Addressing the long-term energy rent problem
We also need increases in energy over the long run because this conflict may last a long time. US and UK officials are estimating 10 years or more. Furthermore, Russia’s ability to produce energy will atrophy under sanctions and divestment. Without access to Western financing, expertise, technology, or even spare parts, Russia’s output will decline over time. Western firms are exiting partnerships with Russian companies in technically challenging energy projects—for example, ExxonMobile is discontinuing operations at Sakhalin-1. This divorce will reduce Russian output over time, regardless of whether sanctions remain in place.

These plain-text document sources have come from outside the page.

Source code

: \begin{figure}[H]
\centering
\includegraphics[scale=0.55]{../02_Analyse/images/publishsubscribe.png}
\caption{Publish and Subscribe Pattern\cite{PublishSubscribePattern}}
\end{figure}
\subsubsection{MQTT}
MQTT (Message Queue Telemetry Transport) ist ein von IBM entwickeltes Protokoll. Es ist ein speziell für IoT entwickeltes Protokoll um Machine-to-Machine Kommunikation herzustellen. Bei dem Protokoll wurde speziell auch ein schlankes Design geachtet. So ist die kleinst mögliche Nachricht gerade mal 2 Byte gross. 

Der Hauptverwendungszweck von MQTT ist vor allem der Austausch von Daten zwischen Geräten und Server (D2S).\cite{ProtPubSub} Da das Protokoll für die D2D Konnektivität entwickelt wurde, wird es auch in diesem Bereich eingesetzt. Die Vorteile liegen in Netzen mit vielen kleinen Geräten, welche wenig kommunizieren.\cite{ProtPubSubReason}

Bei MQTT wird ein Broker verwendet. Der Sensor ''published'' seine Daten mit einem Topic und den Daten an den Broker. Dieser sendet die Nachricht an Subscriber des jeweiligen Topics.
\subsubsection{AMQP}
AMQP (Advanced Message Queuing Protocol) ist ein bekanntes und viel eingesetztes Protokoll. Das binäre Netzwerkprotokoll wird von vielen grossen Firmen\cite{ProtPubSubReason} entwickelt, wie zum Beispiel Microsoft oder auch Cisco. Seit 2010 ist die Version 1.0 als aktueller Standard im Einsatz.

In the medium and long run, we need to invest in non-fossil energy, not only because it would emit less carbon dioxide and enable greater energy abundance, but also because it would drain the coffers of rentier states around the world, including Russia. Wind and solar energy have become incredibly cheap, but they don’t work in all locations. Solar, in particular, does not offer much of a solution for Europe, because Europe is at counterintuitively high latitude. Berlin, for example, is further north than Saskatoon, Saskatchewan.
In order to produce the firm and dense power we need to really have strategic autonomy from rentier states, we must develop new geothermal and nuclear technologies. For advanced geothermal, which is technologically similar to oil and gas drilling, the existence of an oil services industry in the United States gives it a leg up over many other parts of the world. If Europe is willing in the short term to legalize fracking, the oil services industry that develops will be able to pivot to geothermal over the medium term as I expect to happen in the US. The biggest obstacle to geothermal development in the US is our insane permitting system under the National Environmental Policy Act.

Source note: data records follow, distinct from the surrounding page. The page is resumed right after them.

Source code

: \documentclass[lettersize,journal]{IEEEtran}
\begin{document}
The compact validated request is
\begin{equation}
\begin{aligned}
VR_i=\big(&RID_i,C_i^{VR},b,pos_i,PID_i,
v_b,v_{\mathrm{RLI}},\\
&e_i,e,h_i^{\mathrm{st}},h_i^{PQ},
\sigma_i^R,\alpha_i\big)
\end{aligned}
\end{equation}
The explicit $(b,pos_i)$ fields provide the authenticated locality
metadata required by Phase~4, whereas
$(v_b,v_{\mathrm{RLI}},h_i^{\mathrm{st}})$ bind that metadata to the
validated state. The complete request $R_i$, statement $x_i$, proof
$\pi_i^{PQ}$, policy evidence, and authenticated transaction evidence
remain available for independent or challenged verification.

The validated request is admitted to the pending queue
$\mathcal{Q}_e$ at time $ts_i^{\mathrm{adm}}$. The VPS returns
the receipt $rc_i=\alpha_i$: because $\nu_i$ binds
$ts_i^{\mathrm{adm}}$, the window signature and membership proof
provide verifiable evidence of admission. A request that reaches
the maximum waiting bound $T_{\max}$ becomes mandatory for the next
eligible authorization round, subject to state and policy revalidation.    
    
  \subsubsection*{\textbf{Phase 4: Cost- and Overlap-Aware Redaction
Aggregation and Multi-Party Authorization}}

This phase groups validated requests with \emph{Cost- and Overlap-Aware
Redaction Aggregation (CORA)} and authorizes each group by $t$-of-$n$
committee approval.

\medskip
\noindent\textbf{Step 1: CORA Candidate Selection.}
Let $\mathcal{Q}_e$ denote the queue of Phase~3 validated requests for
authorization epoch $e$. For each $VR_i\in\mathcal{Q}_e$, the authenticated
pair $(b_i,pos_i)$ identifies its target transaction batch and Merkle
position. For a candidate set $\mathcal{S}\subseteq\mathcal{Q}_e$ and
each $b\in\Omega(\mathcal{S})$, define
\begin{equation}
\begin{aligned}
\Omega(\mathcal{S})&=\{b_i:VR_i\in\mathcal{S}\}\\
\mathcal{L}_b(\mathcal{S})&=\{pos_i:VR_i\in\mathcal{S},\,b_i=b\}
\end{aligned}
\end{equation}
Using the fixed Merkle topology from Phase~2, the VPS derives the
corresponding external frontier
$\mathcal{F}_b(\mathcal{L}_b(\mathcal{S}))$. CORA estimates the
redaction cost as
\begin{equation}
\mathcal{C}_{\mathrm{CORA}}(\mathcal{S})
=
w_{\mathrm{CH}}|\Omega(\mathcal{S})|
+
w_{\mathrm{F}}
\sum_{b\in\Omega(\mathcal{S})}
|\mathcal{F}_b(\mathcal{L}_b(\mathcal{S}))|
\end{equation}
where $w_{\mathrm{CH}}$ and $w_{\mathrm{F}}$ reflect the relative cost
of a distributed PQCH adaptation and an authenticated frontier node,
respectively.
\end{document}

All over the world, we need more nuclear power plants. In the United States, there is not a single operating reactor that began its permitting and licensing process since the Nuclear Regulatory Commission was established in 1975. We need wholesale NRC reform, potentially including ending the independent agency as we know it and moving its functions under the Department of Energy.
The United States needs to take a lesson from France, which generates 70% of its electricity from nuclear reactors. Unlike the US, France’s 56 operating nuclear reactors consist of only a small number of models. By churning out reactors in cookie-cutter fashion, France drives the cost of nuclear power down. In the US, we have more site-specific requirements (such as NEPA review) that make the cookie cutter approach challenging. It’s possible that new technologies such as microreactors and small modular reactors could bring economies of scale to American nuclear power, but that will require regulators to approve these new designs and projects.

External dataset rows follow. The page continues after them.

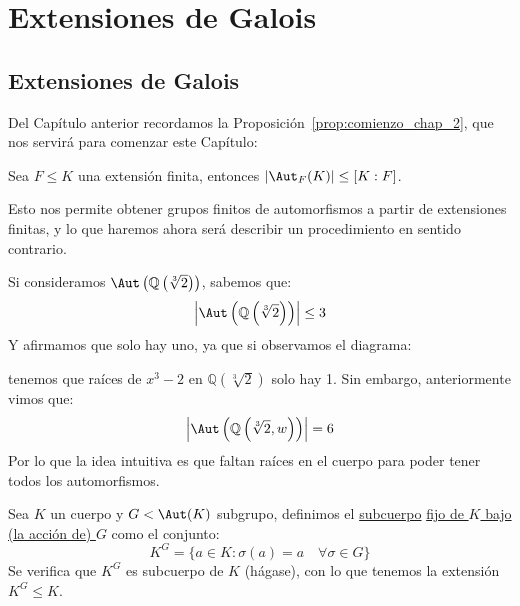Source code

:\chapter{Extensiones de Galois}
\section{Extensiones de Galois}
\noindent
Del Capítulo anterior recordamos la Proposición~\ref{prop:comienzo_chap_2}, que nos servirá para comenzar este Capítulo:

\begin{center}
    Sea $F\leq K$ una extensión finita, entonces $|\Aut_F(K)| \leq [K:F]$.
\end{center}

\noindent
Esto nos permite obtener grupos finitos de automorfismos a partir de extensiones finitas, y lo que haremos ahora será describir un procedimiento en sentido contrario.

\begin{ejemplo}
    Si consideramos $\Aut\left(\mathbb{Q}\left(\sqrt[3]{2}\right)\right)$, sabemos que:
    \begin{equation*}
        \left|\Aut\left(\mathbb{Q}\left(\sqrt[3]{2}\right)\right)\right| \leq 3
    \end{equation*}
    Y afirmamos que solo hay uno, ya que si observamos el diagrama:
    \begin{figure}[H]
        \centering
    \end{figure}
    \noindent
    tenemos que raíces de $x^3-2$ en $\mathbb{Q}\left(\sqrt[3]{2}\right)$ solo hay 1. Sin embargo, anteriormente vimos que:
    \begin{equation*}
        \left|\Aut\left(\mathbb{Q}\left(\sqrt[3]{2},w\right)\right)\right| = 6
    \end{equation*}
    Por lo que la idea intuitiva es que faltan raíces en el cuerpo para poder tener todos los automorfismos.
\end{ejemplo}

\begin{definicion}
    Sea $K$ un cuerpo y $G< \Aut(K)$ subgrupo, definimos el \underline{subcuerpo} \underline{fijo de $K$ bajo (la acción de) $G$} como el conjunto:
    \begin{equation*}
        K^G = \{a\in K : \sigma(a) = a \quad \forall \sigma\in G\}
    \end{equation*}
    Se verifica que $K^G$ es subcuerpo de $K$ (hágase), con lo que tenemos la extensión $K^G\leq K$.
\end{definicion}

We must become less complacent. The invasion of Ukraine, and the brutal slaughter of large numbers of innocent civilians that now seems likely, is Vladimir Putin’s fault. But Putin was enabled every step of the way by Western complacency about energy supplies.
If we want to avoid future such crises, we should develop such a rich abundance of energy supplies that dictators reliant on resource rents will cease to exist, or in any case, won’t be inclined to miscalculate Western strategic autonomy.